For an Array, steps in a collection pipeline create a new Array after every step:
array
.filter(...) // creates a new Array
.map(...) // creates a new Array
.filter(...) // creates a new Array
.reduce(...)
Should streaming processing, like ImmutableJs's Seq used instead?
It depends.
When to use Seq
Use streaming processing if one of the steps down the pipeline limits the number of elements. For example, for an input collection with a lot of elements, and a limiting operation like slice
:
array
.filter(...) // creates a new Array
.map(...) // creates a new Array
.filter(...) // creates a new Array
.slice(...) // Drop most of the elements
.reduce(...)
In this case, streaming processing makes sense:
Seq(array)
.filter(...)
.map(...)
.filter(...)
.slice(...)
.reduce(...)
Arrays work by processing the steps one after the other. If the original Array has 1m elements and the subsequent operations also result in roughly the same amount, then the whole collection is processed every time. Until the slice
is encountered, which drops most of them.
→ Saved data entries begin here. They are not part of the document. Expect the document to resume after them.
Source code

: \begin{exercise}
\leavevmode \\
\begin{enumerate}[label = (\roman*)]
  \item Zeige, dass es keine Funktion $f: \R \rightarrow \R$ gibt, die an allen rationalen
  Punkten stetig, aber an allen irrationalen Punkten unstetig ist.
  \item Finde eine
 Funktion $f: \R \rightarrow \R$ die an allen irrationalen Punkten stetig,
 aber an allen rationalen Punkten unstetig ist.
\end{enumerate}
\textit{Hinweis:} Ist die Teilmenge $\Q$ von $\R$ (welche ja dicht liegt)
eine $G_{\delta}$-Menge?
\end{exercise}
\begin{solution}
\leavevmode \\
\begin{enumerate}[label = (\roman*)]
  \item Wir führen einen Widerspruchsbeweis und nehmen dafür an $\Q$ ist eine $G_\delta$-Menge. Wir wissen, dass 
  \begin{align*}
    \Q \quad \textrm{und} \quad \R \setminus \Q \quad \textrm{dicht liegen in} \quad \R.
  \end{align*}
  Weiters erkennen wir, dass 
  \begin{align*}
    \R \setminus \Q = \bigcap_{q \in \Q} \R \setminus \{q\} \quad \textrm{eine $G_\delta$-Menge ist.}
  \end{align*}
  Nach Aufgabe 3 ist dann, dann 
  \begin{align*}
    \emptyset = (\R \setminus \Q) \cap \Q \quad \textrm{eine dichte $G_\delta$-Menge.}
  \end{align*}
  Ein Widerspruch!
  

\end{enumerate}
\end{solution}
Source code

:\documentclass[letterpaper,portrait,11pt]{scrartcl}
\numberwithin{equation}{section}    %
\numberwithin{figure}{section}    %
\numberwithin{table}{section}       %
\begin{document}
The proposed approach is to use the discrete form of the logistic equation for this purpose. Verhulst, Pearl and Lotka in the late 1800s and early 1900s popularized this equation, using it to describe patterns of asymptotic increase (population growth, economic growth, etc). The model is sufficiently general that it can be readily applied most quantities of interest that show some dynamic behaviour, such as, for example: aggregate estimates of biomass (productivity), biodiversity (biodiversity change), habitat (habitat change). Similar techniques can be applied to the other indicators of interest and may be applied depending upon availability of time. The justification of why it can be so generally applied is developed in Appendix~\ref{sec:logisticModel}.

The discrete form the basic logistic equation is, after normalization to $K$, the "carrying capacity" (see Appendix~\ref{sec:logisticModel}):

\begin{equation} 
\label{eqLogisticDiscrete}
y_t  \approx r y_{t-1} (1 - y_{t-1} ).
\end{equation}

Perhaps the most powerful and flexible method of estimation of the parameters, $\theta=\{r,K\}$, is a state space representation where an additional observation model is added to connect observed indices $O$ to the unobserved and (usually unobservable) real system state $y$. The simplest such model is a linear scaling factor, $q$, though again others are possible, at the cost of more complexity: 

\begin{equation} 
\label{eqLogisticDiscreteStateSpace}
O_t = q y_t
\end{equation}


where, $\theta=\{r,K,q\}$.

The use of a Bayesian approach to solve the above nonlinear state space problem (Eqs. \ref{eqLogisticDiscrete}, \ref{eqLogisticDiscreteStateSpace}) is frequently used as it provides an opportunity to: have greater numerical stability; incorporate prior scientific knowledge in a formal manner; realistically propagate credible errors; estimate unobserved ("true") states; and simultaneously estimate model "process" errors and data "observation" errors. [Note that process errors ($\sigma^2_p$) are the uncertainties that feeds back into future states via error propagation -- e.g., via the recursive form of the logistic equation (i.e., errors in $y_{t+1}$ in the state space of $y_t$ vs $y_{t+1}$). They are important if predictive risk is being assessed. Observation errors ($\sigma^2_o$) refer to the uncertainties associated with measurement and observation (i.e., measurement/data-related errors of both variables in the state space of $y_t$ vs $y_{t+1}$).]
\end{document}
In contrast, the Seq-based solution works backward. The slice
requests a limited number of elements, and only the minimal amount will be fetched from the underlying collection.
When not to use Seq
On the other hand, if the pipeline does not drop most of the elements at some point, then there is little difference in the runtime between the two solutions.
If there were to be no slice
in the examples above, the Seq would also process all the elements. In that case, streaming processing only complicates the code.